Our goal is to learn a large set of human attributes for person ReID through dCNN training. We define \(A = \{a_1,a_2,...,a_K\}\) as an attribute label containing K attributes, where \(a_i\in \{0,1\}\) is the binary indicator of the i-th attribute. Our goal is hence learning an attribute detector \(\mathcal {O}\), which predicts the attribute label \(A_I\) for any input image I, i.e.,

$$\begin{aligned} \begin{aligned} A_I = \mathcal {O}(I). \end{aligned} \end{aligned}$$
(1)

Because of the promising discriminative power and generalization ability, we use dCNN model as the detector \(\mathcal {O}(\cdot )\). However, dCNN training requires large-scale training data labeled with human attributes. Manually collecting such data is also too expensive to conduct. To ensure effective learning of a dCNN model for person ReID from only a small amount of labeled training data, we propose the Semi-supervised Deep Attribute Learning (SSDAL) algorithm.

As illustrated in Fig. 2, the basic idea of SSDAL is firstly training an initial dCNN on an independent dataset labeled with attributes. The limited scale and label accuracy of the independent dataset motivate us to introduce the second stage of training, which utilizes the easily acquired person ID labels to refine the initial dCNN. The updated dCNN hence initially labels the target dataset by predicting attribute labels. Finally, the independent dataset plus the initially labeled target dataset are combined for the final stage of fine-tuning. In the followings, we introduce the three stages of training in detail.

3.2 Fully-Supervised dCNN Training

We define the independent training set with attribute labels as \(T=\{t_1,t_2,...,t_N\}\), where N is the number of samples. In T, each sample is labeled with a binary attribute label, e.g., the label of the n-th instance \(t_n\) is \(A_n\).

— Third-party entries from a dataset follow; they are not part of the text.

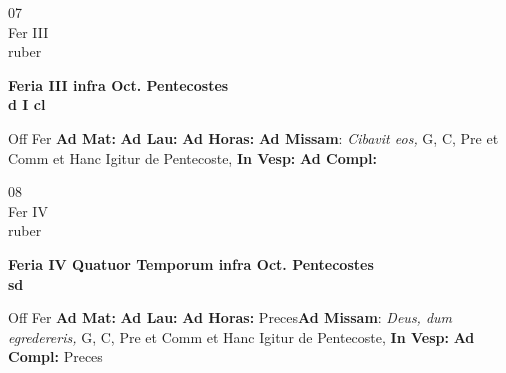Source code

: \documentclass[10pt, openany]{book}
\begin{document}
        \begin{center}
            \begin{minipage}{3.5in}
                \vspace{2em}
                \begin{minipage}{0.5in}
                    {\Huge 07} \\
                    {\normalsize Fer III} \\
                    {\normalsize ruber}
                \end{minipage}
                \begin{minipage}{3.0in}
                    \textbf{ \large Feria III infra Oct. Pentecostes \\
                    \textnormal{\normalsize d I cl}} \\ 
                \end{minipage}
                \begin{justify}Off Fer
                    \textbf{Ad Mat: }
                    \textbf{Ad Lau: }
                    \textbf{Ad Horas: }\textbf{Ad Missam}: \textit{Cibavit eos,} G, C, Pre et Comm et Hanc Igitur de Pentecoste,  
                    \textbf{In Vesp: }
                    \textbf{Ad Compl: }
                \end{justify}
            \end{minipage}
        \end{center}
    
        \begin{center}
            \begin{minipage}{3.5in}
                \vspace{2em}
                \begin{minipage}{0.5in}
                    {\Huge 08} \\
                    {\normalsize Fer IV} \\
                    {\normalsize ruber}
                \end{minipage}
                \begin{minipage}{3.0in}
                    \textbf{ \large Feria IV Quatuor Temporum infra Oct. Pentecostes \\
                    \textnormal{\normalsize sd}} \\ 
                \end{minipage}
                \begin{justify}Off Fer
                    \textbf{Ad Mat: }
                    \textbf{Ad Lau: }
                    \textbf{Ad Horas: }Preces\textbf{Ad Missam}: \textit{Deus, dum egredereris,} G, C, Pre et Comm et Hanc Igitur de Pentecoste,  
                    \textbf{In Vesp: }
                    \textbf{Ad Compl: }Preces
                \end{justify}
            \end{minipage}
        \end{center}
    
\end{document}
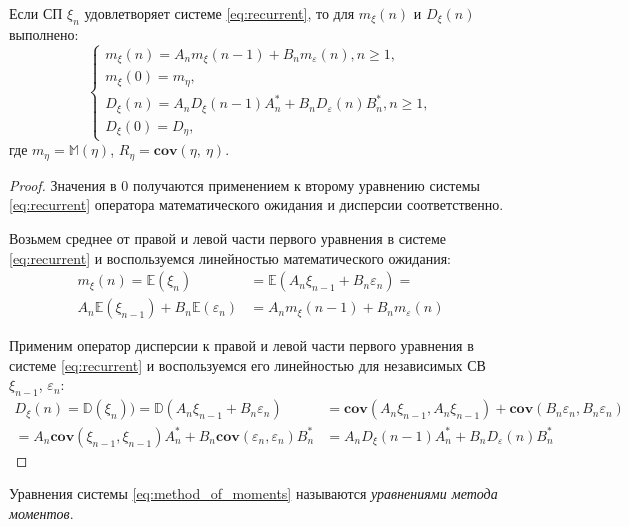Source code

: \begin{theorem} 
	Если СП $\xi_n$  удовлетворяет системе \eqref{eq:recurrent}, то для $m_\xi(n)$ и $D_\xi(n)$ выполнено:
	\begin{equation}
	    \label{eq:method_of_moments}
	    \begin{cases}
	        m_\xi(n) = A_n m_\xi(n-1) + B_n m_\varepsilon(n), n \geq 1,\\
	        m_\xi(0) = m_\eta,\\
	        D_\xi(n) = A_n D_\xi(n-1) A_n^* + B_n D_\varepsilon(n) B_n^*, n \geq 1,\\
	        D_\xi(0) = D_\eta,
	    \end{cases}
	\end{equation}
	где $m_{\eta} = \mathbb{M}(\eta)$, $R_{\eta} = \mathbf{cov}(\eta,~\eta)$.
\end{theorem}

\begin{proof} 
	Значения в 0 получаются применением к второму уравнению системы \eqref{eq:recurrent} оператора математического ожидания и дисперсии соответственно.
	
	Возьмем среднее от правой и левой части первого уравнения в системе \eqref{eq:recurrent} и воспользуемся линейностью математического ожидания:
	\begin{align*}
	    m_\xi(n) = \mathbb{E}(\xi_n) &=  \mathbb{E}(A_n \xi_{n-1} + B_n \varepsilon_n) = \\ A_n\mathbb{E}(\xi_{n-1}) + B_n\mathbb{E}(\varepsilon_n) &= A_n m_\xi(n-1) + B_n m_\varepsilon(n)
	\end{align*}
	
	Применим оператор дисперсии к правой и левой части первого уравнения в системе \eqref{eq:recurrent} и воспользуемся его линейностью для независимых СВ $\xi_{n-1}$, $\varepsilon_n$:
	\begin{align*}
	    D_\xi(n) = \mathbb{D}(\xi_n)) =  \mathbb{D}(A_n \xi_{n-1} + B_n \varepsilon_n) &= \mathbf{cov}(A_n\xi_{n-1}, A_n\xi_{n-1}) + \mathbf{cov}(B_n\varepsilon_{n}, B_n\varepsilon_{n}) \\ = A_n \mathbf{cov}(\xi_{n-1}, \xi_{n-1}) A_n^* + B_n \mathbf{cov}(\varepsilon_{n}, \varepsilon_{n}) B_n^* &= A_n D_\xi(n-1) A_n^* + B_n D_\varepsilon(n) B_n^*
	\end{align*}
\end{proof}

\begin{definition} 
	Уравнения системы \eqref{eq:method_of_moments} называются \textit{уравнениями метода моментов}.
\end{definition}
\vspace{1mm}

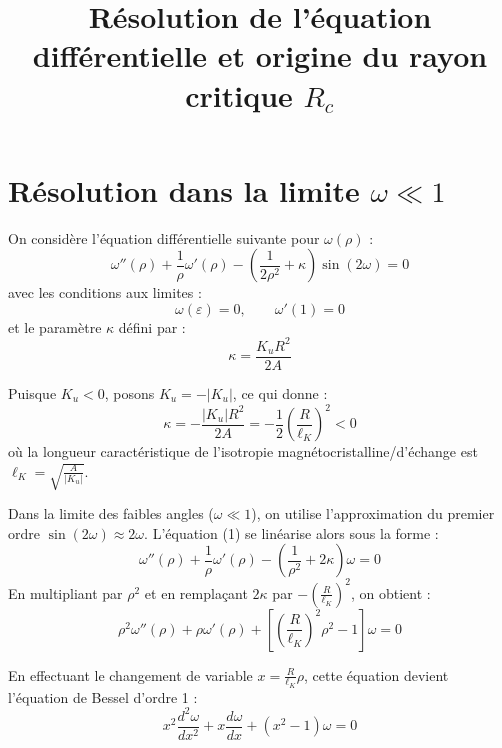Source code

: \documentclass[12pt,a4paper]{article}
\title{\textbf{Résolution de l'équation différentielle et origine du rayon critique $R_c$}}
\author{}
\date{}
\begin{document}
\maketitle

\section{Résolution dans la limite $\omega \ll 1$}

On considère l'équation différentielle suivante pour $\omega(\rho)$ :
\begin{equation}
\omega''(\rho) + \frac{1}{\rho}\omega'(\rho) - \left(\frac{1}{2\rho^2} + \kappa\right)\sin(2\omega) = 0
\end{equation}
avec les conditions aux limites :
\begin{equation}
\omega(\varepsilon) = 0, \qquad \omega'(1) = 0
\end{equation}
et le paramètre $\kappa$ défini par :
\begin{equation}
\kappa = \frac{K_u R^2}{2A}
\end{equation}

Puisque $K_u < 0$, posons $K_u = -|K_u|$, ce qui donne :
\begin{equation}
\kappa = -\frac{|K_u| R^2}{2A} = -\frac{1}{2}\left(\frac{R}{\ell_K}\right)^2 < 0
\end{equation}
où la longueur caractéristique de l'isotropie magnétocristalline/d'échange est $\ell_K = \sqrt{\frac{A}{|K_u|}}$.

Dans la limite des faibles angles ($\omega \ll 1$), on utilise l'approximation du premier ordre $\sin(2\omega) \approx 2\omega$. L'équation (1) se linéarise alors sous la forme :
\begin{equation}
\omega''(\rho) + \frac{1}{\rho}\omega'(\rho) - \left(\frac{1}{\rho^2} + 2\kappa\right)\omega = 0
\end{equation}
En multipliant par $\rho^2$ et en remplaçant $2\kappa$ par $-\left(\frac{R}{\ell_K}\right)^2$, on obtient :
\begin{equation}
\rho^2 \omega''(\rho) + \rho \omega'(\rho) + \left[\left(\frac{R}{\ell_K}\right)^2 \rho^2 - 1\right] \omega = 0
\end{equation}

En effectuant le changement de variable $x = \frac{R}{\ell_K} \rho$, cette équation devient l'équation de Bessel d'ordre 1 :
\begin{equation}
x^2 \frac{d^2\omega}{dx^2} + x \frac{d\omega}{dx} + (x^2 - 1)\omega = 0
\end{equation}
\end{document}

In the first stage of training, we use T as the training set for fully-supervised learning. We refer to the AlexNet [35] to build our dCNN model for its promising performance in various vision tasks. Specifically, our dCNN is also a 8-layer network, including 5 convolutional layers and 3 fully connected layers, where the 3rd fully connected layer predicts the attribute labels. The kernel and filter sizes of each layer in our architecture are the same with the ones in [35, 38]. The only difference with AlexNet is that we use a sigmoid cross-entropy loss layer instead of the softmax loss layer for its better performance in multi-label prediction. We denote the dCNN model learned in this stage as \(\mathcal {O}^{S1}\). \(\mathcal {O}^{S1}\) could predict attribute labels for any test sample. However, as illustrated in our experiments, the discriminative power of \(\mathcal {O}^{S1}\) is weak because of the limited scale and label accuracy of the independent training set. We proceed to introduce our second stage of training.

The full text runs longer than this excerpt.